Charles Kambanda: The Rwandan conflict goes back before colonial times; it goes back before independence. These two peoples have failed to share power. They have failed to create a framework for power sharing. Whoever is in power wants to take it all. And this is where we have the genocide Each side was killing the other because they wanted to eliminate them. And actually, it was also a military tactic. The Hutu were eliminating the Tutsi because they didn't want the Tutsi to support their fellow Tutsi who were fighting the government. The Tutsi on their side were killing the Hutu because they didn't want the Hutu in their territory to cross over and join the Hutu government.
An ordinary Rwandan knows that saying that the Hutu and the Tutsi died in the genocide, is the truth. But politicians think by saying that the Hutu also died, then you are going to ask them accountability, because if you say that the Tutsi were killed by the Interahamwe, and you also say that the Hutu were killed, then you need to know who killed them. And if you start mentioning who killed them, those politicians who are in power, Kagame and the others, will be called to answer for crimes.
KPFA: Aimable Mugara, a Rwanda Genocide survivor now living and working in Canada, says that bullets broke the windows of his family's home on April 6th, 1994, when he was 13 years old, and his family soon sought refuge, first in neighboring Congo, then Kenya, then Canada, and that, as a teenager, he suffered from deeply internalized racism, because Hutu people were blamed for all the massacres:
Aimable Mugara: The popular culture has represented the 1994 genocide as a Tutsi genocide, where only innocent Tutsis were killed by Hutus. There is this belief by some people that all the Hutus are evil. There is this belief by some people that all the Hutus hate Tutsis and that all the Hutus want the Tutsis dead.

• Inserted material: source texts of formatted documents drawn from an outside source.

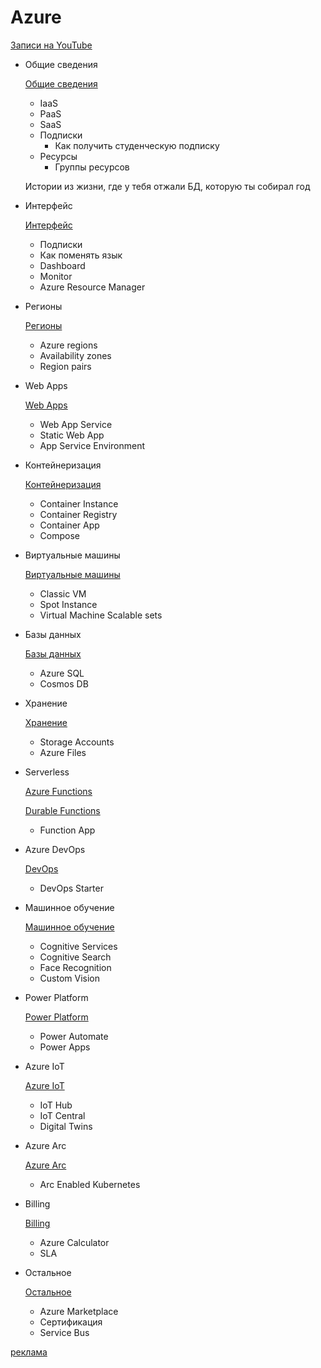 # Azure

[Записи на YouTube](Azure%2023908bf34db64ee7b3c5bca4b009587a/%D0%97%D0%B0%D0%BF%D0%B8%D1%81%D0%B8%20%D0%BD%D0%B0%20YouTube%20119131cec5204beea62cc51fd2369788.md)

- Общие сведения
    
    [Общие сведения](Azure%2023908bf34db64ee7b3c5bca4b009587a/%D0%9E%D0%B1%D1%89%D0%B8%D0%B5%20%D1%81%D0%B2%D0%B5%D0%B4%D0%B5%D0%BD%D0%B8%D1%8F%2028e937e36d854d9ab30629cdcb22159d.md)
    
    - IaaS
    - PaaS
    - SaaS
    - Подписки
        - Как получить студенческую подписку
    - Ресурсы
        - Группы ресурсов
    
    Истории из жизни, где у тебя отжали БД, которую ты собирал год
    
- Интерфейс
    
    [Интерфейс](Azure%2023908bf34db64ee7b3c5bca4b009587a/%D0%98%D0%BD%D1%82%D0%B5%D1%80%D1%84%D0%B5%D0%B8%CC%86%D1%81%2088aeed8e0ef847ce8b699f5f70b1dbca.md)
    
    - Подписки
    - Как поменять язык
    - Dashboard
    - Monitor
    - Azure Resource Manager
- Регионы
    
    [Регионы](Azure%2023908bf34db64ee7b3c5bca4b009587a/%D0%A0%D0%B5%D0%B3%D0%B8%D0%BE%D0%BD%D1%8B%2016da007747194d16add196f0365491d5.md)
    
    - Azure regions
    - Availability zones
    - Region pairs
- Web Apps
    
    [Web Apps](Azure%2023908bf34db64ee7b3c5bca4b009587a/Web%20Apps%2079e21673ab4b4621bf6b589c8a84f769.md)
    
    - Web App Service
    - Static Web App
    - App Service Environment
- Контейнеризация
    
    [Контейнеризация](Azure%2023908bf34db64ee7b3c5bca4b009587a/%D0%9A%D0%BE%D0%BD%D1%82%D0%B5%D0%B8%CC%86%D0%BD%D0%B5%D1%80%D0%B8%D0%B7%D0%B0%D1%86%D0%B8%D1%8F%209647dd9c7e1f4688bb893e19583d2fd2.md)
    
    - Container Instance
    - Container Registry
    - Container App
    - Compose
- Виртуальные машины
    
    [Виртуальные машины](Azure%2023908bf34db64ee7b3c5bca4b009587a/%D0%92%D0%B8%D1%80%D1%82%D1%83%D0%B0%D0%BB%D1%8C%D0%BD%D1%8B%D0%B5%20%D0%BC%D0%B0%D1%88%D0%B8%D0%BD%D1%8B%20676149d2d63541f499e0fc54b4177f00.md)
    
    - Classic VM
    - Spot Instance
    - Virtual Machine Scalable sets
- Базы данных
    
    [Базы данных](Azure%2023908bf34db64ee7b3c5bca4b009587a/%D0%91%D0%B0%D0%B7%D1%8B%20%D0%B4%D0%B0%D0%BD%D0%BD%D1%8B%D1%85%2073449b25a45b4c72b834c4e17f9bdcc1.md)
    
    - Azure SQL
    - Cosmos DB
- Хранение
    
    [Хранение](Azure%2023908bf34db64ee7b3c5bca4b009587a/%D0%A5%D1%80%D0%B0%D0%BD%D0%B5%D0%BD%D0%B8%D0%B5%2053569ffb51614fae8eeeabfacedceb45.md)
    
    - Storage Accounts
    - Azure Files
- Serverless
    
    [Azure Functions](Azure%2023908bf34db64ee7b3c5bca4b009587a/Azure%20Functions%20971234c2c9b84fab969f544938267263.md)
    
    [Durable Functions](Azure%2023908bf34db64ee7b3c5bca4b009587a/Durable%20Functions%204144d6825bdb4ff183b1fc4eb5bc0354.md)
    
    - Function App
- Azure DevOps
    
    [DevOps](Azure%2023908bf34db64ee7b3c5bca4b009587a/DevOps%20ecf6d00db2d4441b83914591e238b75d.md)
    
    - DevOps Starter
- Машинное обучение
    
    [Машинное обучение](Azure%2023908bf34db64ee7b3c5bca4b009587a/%D0%9C%D0%B0%D1%88%D0%B8%D0%BD%D0%BD%D0%BE%D0%B5%20%D0%BE%D0%B1%D1%83%D1%87%D0%B5%D0%BD%D0%B8%D0%B5%20088ed217f1744b41ad69e1825e159147.md)
    
    - Cognitive Services
    - Cognitive Search
    - Face Recognition
    - Custom Vision
- Power Platform
    
    [Power Platform](Azure%2023908bf34db64ee7b3c5bca4b009587a/Power%20Platform%205fad2b5699af426f8cf865edfb505aa1.md)
    
    - Power Automate
    - Power Apps
- Azure IoT
    
    [Azure IoT](Azure%2023908bf34db64ee7b3c5bca4b009587a/Azure%20IoT%20b037f85567a649129a34d95aea75e9b3.md)
    
    - IoT Hub
    - IoT Central
    - Digital Twins
- Azure Arc
    
    [Azure Arc](Azure%2023908bf34db64ee7b3c5bca4b009587a/Azure%20Arc%20ec12618da2da48869657f22033aa3ebe.md)
    
    - Arc Enabled Kubernetes
- Billing
    
    [Billing](Azure%2023908bf34db64ee7b3c5bca4b009587a/Billing%2007b6cbfd11a64251926dfcd6531a32a8.md)
    
    - Azure Calculator
    - SLA
- Остальное
    
    [Остальное](Azure%2023908bf34db64ee7b3c5bca4b009587a/%D0%9E%D1%81%D1%82%D0%B0%D0%BB%D1%8C%D0%BD%D0%BE%D0%B5%201f08627b70c14ecd8baf46e1065b8c5d.md)
    
    - Azure Marketplace
    - Сертификация
    - Service Bus

[реклама](Azure%2023908bf34db64ee7b3c5bca4b009587a/%D1%80%D0%B5%D0%BA%D0%BB%D0%B0%D0%BC%D0%B0%20cde36f23cf0542c59b97fc94247b08fd.md)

I remember when I went to see the movie Hotel Rwanda, I came out, and there was this group of Canadian girls, and one teenage Canadian girl said, "I wish all the Hutus were dead." And I was not completely surprised by it because even I myself for at least five years since 1994, I never ever felt comfortable saying I was born a Hutu. I felt like, even though I know that I was 13 years old in 1994, and I did not do anything, I could not have done anything to stop what was going on, I still felt that, 'It's all my fault, what happened, and I have no reason to live, and I have no right to live.' But eventually with time I thought about it more and I realized that the way that the Hutu people have been demonized, it's not right. People need to realize that by demonizing an entire group, you're contributing to the whole culture of genocide. That's when you feel that 'Oh, since those people are evil, it's OK if they die. Since those people are evil they have no right to have children anymore.' That kind of culture really shocks in this day and age.
KPFA: Aimable Mugara's blog is Rwanda Human Rights and Democracy. He also contributes to the OpEdNews and the San Francisco Bay View Newspaper. His report, "Medical Student Intern Found Guilty Because He Survived Genocide," has just been published on the Bay View site, sfbayview.com.
For Pacifica, KPFA and AfrobeatRadio, I'm Ann Garrison.